As much as I love Wes Craven’s The Serpent and the Rainbow, it’s one of those films that revolves around an issue in a black community (in this case, voodoo and political turmoil in Haiti), but examines it through the eyes of a white protagonist. This is a sub-genre I like to call “white plight.” While not as bad as, say, A Time to Kill (in which Sam Jackson was just a means of bringing strife on Matthew McConaughey), The Serpent and the Rainbow does play out through the eyes of botanical expert Dennis Allen (the ever-limp Bill Pullman) and is more concerned about his attempts to find a zombification powder than the plight of the citizens living under the ’80s dictatorship of “Papa Doc” Duvalier and his army, the (apparently voodoo-practicing) Tonton Macoute.
Still, there is an adequate sense of repression conveyed, which serves only to heighten the anxiety of the film. I mean, pick your poison here: voodoo spells, having your soul stolen, not being in control of your dreams, the claustrophobia of being buried alive (with a tarantula to keep you company), the thought of being paralyzed but able to feel and know what is being done to you, the horrific visions (given that special Wes Craven touch) and last but not least, a torture scene that would make Jack Bauer cringe. Holy scrotum, Batman!

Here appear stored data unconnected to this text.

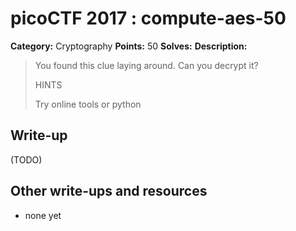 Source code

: # picoCTF 2017 : compute-aes-50

**Category:** Cryptography
**Points:** 50
**Solves:**
**Description:**

> You found this clue laying around. Can you decrypt it?
>
>  HINTS
>
> Try online tools or python


## Write-up

(TODO)

## Other write-ups and resources

* none yet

Zakes Mokae is at his creepy best as Tonton Macoute chief Peytraud, his sneering gold-tooth smile evoking both the uneasiness of being trapped in an unpredictable, autocratic Third World nation and the outright terror of being targeted by a sadistic voodoo priest. And tell me your blood doesn’t run cold when he utters that line no one wants to hear pre-torture: “I don’t want money…I wanna hear you scream.”
Marielle Douchant (Cathy Tyson, who bears a striking resemblance to Jaye Davidson from The Crying Game, sans penis) meanwhile is Allen’s local love interest because A) she’s a doctor, and B) she’s two shades lighter than any other Haitian person shown onscreen. She’s also a spirit slut who gets possessed at the drop of a hat. Boo-schwing!

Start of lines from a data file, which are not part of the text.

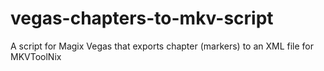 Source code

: # vegas-chapters-to-mkv-script
A script for Magix Vegas that exports chapter (markers) to an XML file for MKVToolNix
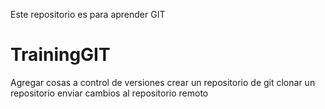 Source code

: Este repositorio es para aprender GIT

# TrainingGIT

Agregar cosas a control de versiones
crear un repositorio de git
clonar un repositorio
enviar cambios al repositorio remoto
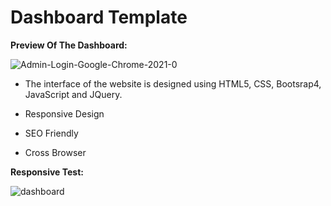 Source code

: # Dashboard Template

**Preview Of The Dashboard:**

![Admin-Login-Google-Chrome-2021-0](https://user-images.githubusercontent.com/37043217/104230492-b5e0ce00-545e-11eb-97b0-1d95e61aa55b.gif)

- The interface of the website is designed using HTML5, CSS, Bootsrap4, JavaScript and JQuery.

- Responsive Design
- SEO Friendly
- Cross Browser

**Responsive Test:**

![dashboard](https://user-images.githubusercontent.com/37043217/104322123-9943a500-54f5-11eb-8d90-baf6f3936a17.PNG)
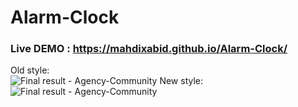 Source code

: # Alarm-Clock
### Live DEMO : https://mahdixabid.github.io/Alarm-Clock/
Old style: <br>  ![Final result -  Agency-Community](/src/old_style.png)
New style: <br>  ![Final result -  Agency-Community](/src/new_style.gif)
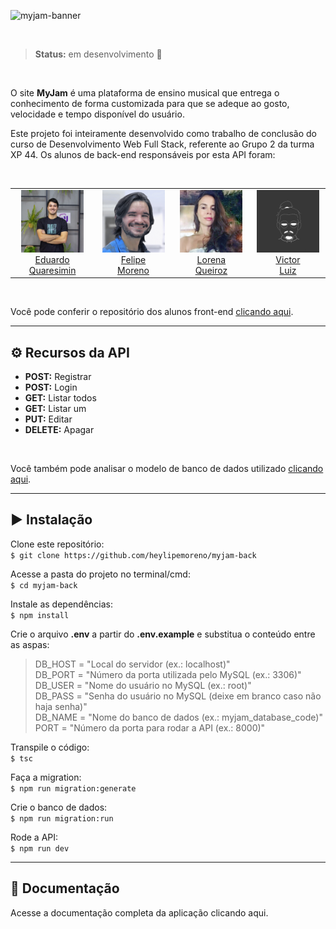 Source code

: ![myjam-banner](https://user-images.githubusercontent.com/108702071/203425580-4747d10e-65ca-4c99-8052-c0b9c639767a.png)

<br>

> **Status:** em desenvolvimento 🔄

<br>

O site **MyJam** é uma plataforma de ensino musical que entrega o conhecimento de forma customizada para que se adeque ao gosto, velocidade e tempo disponível do usuário.

Este projeto foi inteiramente desenvolvido como trabalho de conclusão do curso de Desenvolvimento Web Full Stack, referente ao Grupo 2 da turma XP 44. Os alunos de back-end responsáveis por esta API foram:

<br>

<table align=center>
  <tr>
   <td align="center" width=150> <img src="./Files/eduardo.png" width=100/></br><a href="https://github.com/EduQuaresimin"> Eduardo<br>Quaresimin </a>
   </td>

   <td align="center" width=150> <img src="./Files/felipe.png"  width=100/></br><a href="https://github.com/heylipemoreno"> Felipe<br>Moreno </a>
   </td>

   <td align="center" width=150> <img src="./Files/lorena.png" width=100/></br><a href="https://github.com/lorqrz"> Lorena<br>Queiroz </a>
   </td>

 <td align="center" width=150> <img src="./Files/luiz.png" width=100/> </br><a href="https://github.com/EuLuiiz"> Victor<br>Luiz </a>
   </td>   
  </tr>
</table>

<br>

Você pode conferir o repositório dos alunos front-end [clicando aqui](https://github.com/thaisdsandim/MyJam-front).

---

## ⚙️ **Recursos da API**

- **POST:** Registrar
- **POST:** Login
- **GET:** Listar todos
- **GET:** Listar um
- **PUT:** Editar
- **DELETE:** Apagar

<br>

Você também pode analisar o modelo de banco de dados utilizado [clicando aqui](https://raw.githubusercontent.com/heylipemoreno/myjam-back/main/Files/imageDer_v0.11.png).

---

## ▶️ **Instalação**

Clone este repositório:<br>
`$ git clone https://github.com/heylipemoreno/myjam-back`

Acesse a pasta do projeto no terminal/cmd:<br>
`$ cd myjam-back`

Instale as dependências:<br>
`$ npm install`

Crie o arquivo **.env** a partir do **.env.example** e substitua o conteúdo entre as aspas:<br>
>DB_HOST = "Local do servidor (ex.: localhost)"<br>
>DB_PORT = "Número da porta utilizada pelo MySQL (ex.: 3306)"<br>
>DB_USER = "Nome do usuário no MySQL (ex.: root)"<br>
>DB_PASS = "Senha do usuário no MySQL (deixe em branco caso não haja senha)"<br>
>DB_NAME = "Nome do banco de dados (ex.: myjam_database_code)"<br>
>PORT = "Número da porta para rodar a API (ex.: 8000)"<br>

Transpile o código:<br>
`$ tsc`

Faça a migration:<br>
`$ npm run migration:generate`

Crie o banco de dados:<br>
`$ npm run migration:run`

Rode a API:<br>
`$ npm run dev`

---

## 📄 **Documentação**

Acesse a documentação completa da aplicação clicando aqui.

For all of its fantastic elements, though, what makes The Serpent and the Rainbow so frightening is the gritty realism of the zombification (not really “living dead”) and the surroundings (it was based on a non-fiction book, after all — albeit very loosely) that make the supernatural elements feel all the more plausible. That is, except for Bill Pullman having a penis. That’s just absurd.